Exercise brief:
What is the number of lines in the data holding the word "will"? Give that number by itself.

[Provided material]

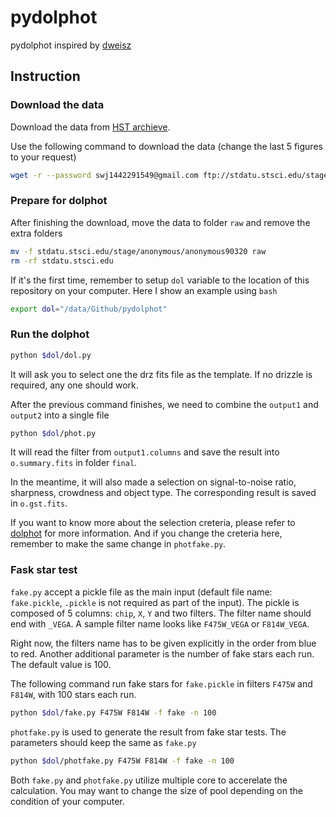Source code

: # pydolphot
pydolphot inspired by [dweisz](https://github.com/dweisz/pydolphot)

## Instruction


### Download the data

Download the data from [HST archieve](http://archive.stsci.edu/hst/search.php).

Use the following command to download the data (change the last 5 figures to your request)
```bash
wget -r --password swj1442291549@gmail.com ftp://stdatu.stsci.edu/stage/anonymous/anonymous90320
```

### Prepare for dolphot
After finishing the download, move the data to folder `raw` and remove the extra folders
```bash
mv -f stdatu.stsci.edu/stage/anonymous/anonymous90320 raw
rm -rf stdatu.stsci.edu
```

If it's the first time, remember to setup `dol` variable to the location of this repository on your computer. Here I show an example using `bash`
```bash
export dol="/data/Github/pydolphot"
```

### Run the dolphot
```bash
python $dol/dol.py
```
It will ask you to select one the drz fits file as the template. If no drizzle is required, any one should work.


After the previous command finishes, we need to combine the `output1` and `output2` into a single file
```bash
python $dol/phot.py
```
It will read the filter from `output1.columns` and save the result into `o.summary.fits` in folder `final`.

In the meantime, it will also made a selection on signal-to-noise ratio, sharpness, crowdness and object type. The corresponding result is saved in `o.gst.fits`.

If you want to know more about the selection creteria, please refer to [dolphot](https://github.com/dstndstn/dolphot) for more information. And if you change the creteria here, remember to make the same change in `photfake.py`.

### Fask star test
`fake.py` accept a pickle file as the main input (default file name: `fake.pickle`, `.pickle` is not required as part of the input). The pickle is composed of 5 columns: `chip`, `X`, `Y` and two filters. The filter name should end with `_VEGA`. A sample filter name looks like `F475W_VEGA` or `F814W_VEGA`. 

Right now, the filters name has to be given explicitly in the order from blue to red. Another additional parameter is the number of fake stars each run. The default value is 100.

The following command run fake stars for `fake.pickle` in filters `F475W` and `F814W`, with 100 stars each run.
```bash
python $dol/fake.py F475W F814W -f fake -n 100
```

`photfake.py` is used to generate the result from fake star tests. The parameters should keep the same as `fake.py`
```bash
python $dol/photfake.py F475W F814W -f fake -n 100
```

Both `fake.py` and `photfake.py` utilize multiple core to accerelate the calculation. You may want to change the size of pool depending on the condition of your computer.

[/Provided material]
[Provided material]

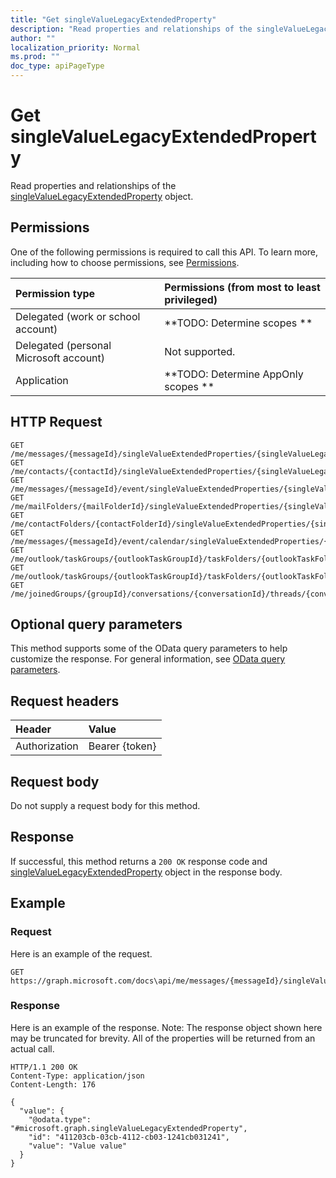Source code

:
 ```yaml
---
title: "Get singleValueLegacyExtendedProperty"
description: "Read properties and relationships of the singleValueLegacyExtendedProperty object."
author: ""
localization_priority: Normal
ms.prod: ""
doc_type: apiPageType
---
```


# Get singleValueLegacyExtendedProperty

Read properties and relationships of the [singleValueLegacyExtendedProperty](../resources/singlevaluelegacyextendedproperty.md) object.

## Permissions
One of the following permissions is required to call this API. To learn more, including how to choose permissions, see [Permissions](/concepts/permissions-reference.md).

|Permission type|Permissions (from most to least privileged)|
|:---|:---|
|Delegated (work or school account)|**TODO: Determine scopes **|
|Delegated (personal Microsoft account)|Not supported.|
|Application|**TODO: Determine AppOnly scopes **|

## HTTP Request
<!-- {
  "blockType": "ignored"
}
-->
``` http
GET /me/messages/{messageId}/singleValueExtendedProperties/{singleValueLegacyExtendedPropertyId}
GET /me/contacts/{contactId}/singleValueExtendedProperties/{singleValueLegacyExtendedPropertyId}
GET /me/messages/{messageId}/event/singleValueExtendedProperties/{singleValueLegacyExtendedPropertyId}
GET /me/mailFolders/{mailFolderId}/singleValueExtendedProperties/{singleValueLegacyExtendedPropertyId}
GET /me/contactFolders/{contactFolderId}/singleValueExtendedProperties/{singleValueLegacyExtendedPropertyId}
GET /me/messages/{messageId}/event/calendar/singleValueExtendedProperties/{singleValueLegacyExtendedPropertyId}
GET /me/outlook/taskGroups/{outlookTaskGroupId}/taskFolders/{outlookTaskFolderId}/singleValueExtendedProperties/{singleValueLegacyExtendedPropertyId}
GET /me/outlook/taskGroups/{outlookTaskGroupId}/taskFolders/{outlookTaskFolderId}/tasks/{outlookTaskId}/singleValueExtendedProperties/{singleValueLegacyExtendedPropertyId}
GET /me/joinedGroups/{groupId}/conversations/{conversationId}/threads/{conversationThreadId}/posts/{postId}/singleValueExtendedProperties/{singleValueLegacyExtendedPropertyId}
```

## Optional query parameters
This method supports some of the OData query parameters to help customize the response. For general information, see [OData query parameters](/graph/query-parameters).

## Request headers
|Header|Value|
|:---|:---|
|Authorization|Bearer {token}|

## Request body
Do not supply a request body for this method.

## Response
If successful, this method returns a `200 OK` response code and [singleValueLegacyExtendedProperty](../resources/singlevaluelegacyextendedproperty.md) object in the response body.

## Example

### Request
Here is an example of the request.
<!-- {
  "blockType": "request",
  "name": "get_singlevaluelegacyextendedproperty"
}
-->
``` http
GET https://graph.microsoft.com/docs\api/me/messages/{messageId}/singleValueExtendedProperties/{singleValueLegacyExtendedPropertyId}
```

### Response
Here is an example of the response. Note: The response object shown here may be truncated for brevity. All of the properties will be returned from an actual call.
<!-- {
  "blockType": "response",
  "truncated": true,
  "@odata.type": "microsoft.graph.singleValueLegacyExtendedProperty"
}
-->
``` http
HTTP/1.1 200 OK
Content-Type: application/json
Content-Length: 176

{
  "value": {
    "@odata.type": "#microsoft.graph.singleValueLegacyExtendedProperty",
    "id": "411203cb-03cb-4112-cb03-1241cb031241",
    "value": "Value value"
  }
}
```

[/Provided material]
[Provided material]

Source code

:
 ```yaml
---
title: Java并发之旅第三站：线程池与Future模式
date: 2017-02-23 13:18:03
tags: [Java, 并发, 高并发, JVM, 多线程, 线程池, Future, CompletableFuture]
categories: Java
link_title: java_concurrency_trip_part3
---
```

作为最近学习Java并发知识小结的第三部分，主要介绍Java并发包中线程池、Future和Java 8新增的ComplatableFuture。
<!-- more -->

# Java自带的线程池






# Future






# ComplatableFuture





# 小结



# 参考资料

[/Provided material]

Response below:
4